# Task
Return only the tail of the data below, word for word: the line with "tried to spread when she took to the air." and each line after it through the final one.

# Task data
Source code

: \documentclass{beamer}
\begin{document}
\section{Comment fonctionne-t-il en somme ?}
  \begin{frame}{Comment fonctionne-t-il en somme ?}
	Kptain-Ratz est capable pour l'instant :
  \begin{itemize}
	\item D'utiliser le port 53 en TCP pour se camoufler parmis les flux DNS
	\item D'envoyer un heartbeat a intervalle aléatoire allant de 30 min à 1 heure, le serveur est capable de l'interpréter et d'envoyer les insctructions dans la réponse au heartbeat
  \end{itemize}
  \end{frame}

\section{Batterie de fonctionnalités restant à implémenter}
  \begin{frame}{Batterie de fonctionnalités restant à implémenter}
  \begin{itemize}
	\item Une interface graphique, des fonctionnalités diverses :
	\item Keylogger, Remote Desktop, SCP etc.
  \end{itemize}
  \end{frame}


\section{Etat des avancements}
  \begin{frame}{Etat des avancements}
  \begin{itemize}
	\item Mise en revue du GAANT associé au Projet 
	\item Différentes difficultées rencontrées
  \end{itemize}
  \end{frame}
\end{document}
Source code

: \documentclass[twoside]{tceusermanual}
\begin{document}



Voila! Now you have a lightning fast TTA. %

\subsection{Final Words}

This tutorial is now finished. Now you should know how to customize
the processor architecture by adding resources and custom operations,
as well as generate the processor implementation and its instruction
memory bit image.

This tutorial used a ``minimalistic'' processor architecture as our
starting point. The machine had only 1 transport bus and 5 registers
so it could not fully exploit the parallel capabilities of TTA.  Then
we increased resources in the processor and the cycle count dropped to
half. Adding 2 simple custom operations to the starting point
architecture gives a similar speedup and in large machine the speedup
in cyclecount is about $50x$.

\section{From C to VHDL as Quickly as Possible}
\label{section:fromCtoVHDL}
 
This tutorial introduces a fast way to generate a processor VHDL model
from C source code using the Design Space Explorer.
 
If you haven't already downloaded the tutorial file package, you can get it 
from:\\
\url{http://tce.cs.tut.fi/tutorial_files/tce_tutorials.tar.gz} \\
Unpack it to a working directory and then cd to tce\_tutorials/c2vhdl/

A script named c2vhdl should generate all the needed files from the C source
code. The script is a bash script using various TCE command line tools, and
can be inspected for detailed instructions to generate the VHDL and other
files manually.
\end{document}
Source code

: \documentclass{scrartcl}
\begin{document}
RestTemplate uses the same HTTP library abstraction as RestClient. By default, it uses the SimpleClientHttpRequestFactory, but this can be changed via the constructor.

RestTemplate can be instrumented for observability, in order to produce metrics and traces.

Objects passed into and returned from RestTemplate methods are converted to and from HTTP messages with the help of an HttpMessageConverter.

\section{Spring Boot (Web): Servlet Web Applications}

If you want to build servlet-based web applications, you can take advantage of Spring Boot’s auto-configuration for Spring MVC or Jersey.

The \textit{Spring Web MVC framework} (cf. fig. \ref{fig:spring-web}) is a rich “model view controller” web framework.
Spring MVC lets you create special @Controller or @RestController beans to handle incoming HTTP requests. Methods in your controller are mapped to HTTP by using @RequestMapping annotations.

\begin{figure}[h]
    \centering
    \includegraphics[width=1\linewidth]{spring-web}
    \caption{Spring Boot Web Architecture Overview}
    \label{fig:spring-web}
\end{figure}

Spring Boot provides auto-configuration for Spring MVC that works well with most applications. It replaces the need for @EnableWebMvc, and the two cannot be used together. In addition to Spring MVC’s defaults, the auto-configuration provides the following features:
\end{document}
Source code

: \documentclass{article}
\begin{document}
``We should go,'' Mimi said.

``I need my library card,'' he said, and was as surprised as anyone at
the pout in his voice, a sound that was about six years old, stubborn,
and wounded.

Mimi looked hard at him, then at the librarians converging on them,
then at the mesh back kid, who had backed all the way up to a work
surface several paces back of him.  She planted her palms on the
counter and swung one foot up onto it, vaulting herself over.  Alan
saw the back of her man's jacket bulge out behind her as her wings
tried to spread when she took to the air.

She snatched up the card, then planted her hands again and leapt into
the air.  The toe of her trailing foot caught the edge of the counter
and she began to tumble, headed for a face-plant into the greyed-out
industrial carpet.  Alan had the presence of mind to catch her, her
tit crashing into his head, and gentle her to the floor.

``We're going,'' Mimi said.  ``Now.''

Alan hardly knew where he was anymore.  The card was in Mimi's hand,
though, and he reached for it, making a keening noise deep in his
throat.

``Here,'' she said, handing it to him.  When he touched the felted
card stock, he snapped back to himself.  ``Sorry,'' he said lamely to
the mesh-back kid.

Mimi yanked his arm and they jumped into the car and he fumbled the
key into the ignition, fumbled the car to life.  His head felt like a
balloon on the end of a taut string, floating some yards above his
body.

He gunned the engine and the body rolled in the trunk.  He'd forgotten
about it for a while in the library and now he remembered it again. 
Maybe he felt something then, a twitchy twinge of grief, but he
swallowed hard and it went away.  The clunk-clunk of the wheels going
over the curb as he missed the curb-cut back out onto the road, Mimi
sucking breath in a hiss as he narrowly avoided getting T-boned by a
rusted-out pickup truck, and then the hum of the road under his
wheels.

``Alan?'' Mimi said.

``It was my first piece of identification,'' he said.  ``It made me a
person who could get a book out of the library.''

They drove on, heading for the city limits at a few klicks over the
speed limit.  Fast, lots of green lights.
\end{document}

# Solution to this problem
tried to spread when she took to the air.

She snatched up the card, then planted her hands again and leapt into
the air.  The toe of her trailing foot caught the edge of the counter
and she began to tumble, headed for a face-plant into the greyed-out
industrial carpet.  Alan had the presence of mind to catch her, her
tit crashing into his head, and gentle her to the floor.

``We're going,'' Mimi said.  ``Now.''

Alan hardly knew where he was anymore.  The card was in Mimi's hand,
though, and he reached for it, making a keening noise deep in his
throat.

``Here,'' she said, handing it to him.  When he touched the felted
card stock, he snapped back to himself.  ``Sorry,'' he said lamely to
the mesh-back kid.

Mimi yanked his arm and they jumped into the car and he fumbled the
key into the ignition, fumbled the car to life.  His head felt like a
balloon on the end of a taut string, floating some yards above his
body.

He gunned the engine and the body rolled in the trunk.  He'd forgotten
about it for a while in the library and now he remembered it again. 
Maybe he felt something then, a twitchy twinge of grief, but he
swallowed hard and it went away.  The clunk-clunk of the wheels going
over the curb as he missed the curb-cut back out onto the road, Mimi
sucking breath in a hiss as he narrowly avoided getting T-boned by a
rusted-out pickup truck, and then the hum of the road under his
wheels.

``Alan?'' Mimi said.

``It was my first piece of identification,'' he said.  ``It made me a
person who could get a book out of the library.''

They drove on, heading for the city limits at a few klicks over the
speed limit.  Fast, lots of green lights.
\end{document}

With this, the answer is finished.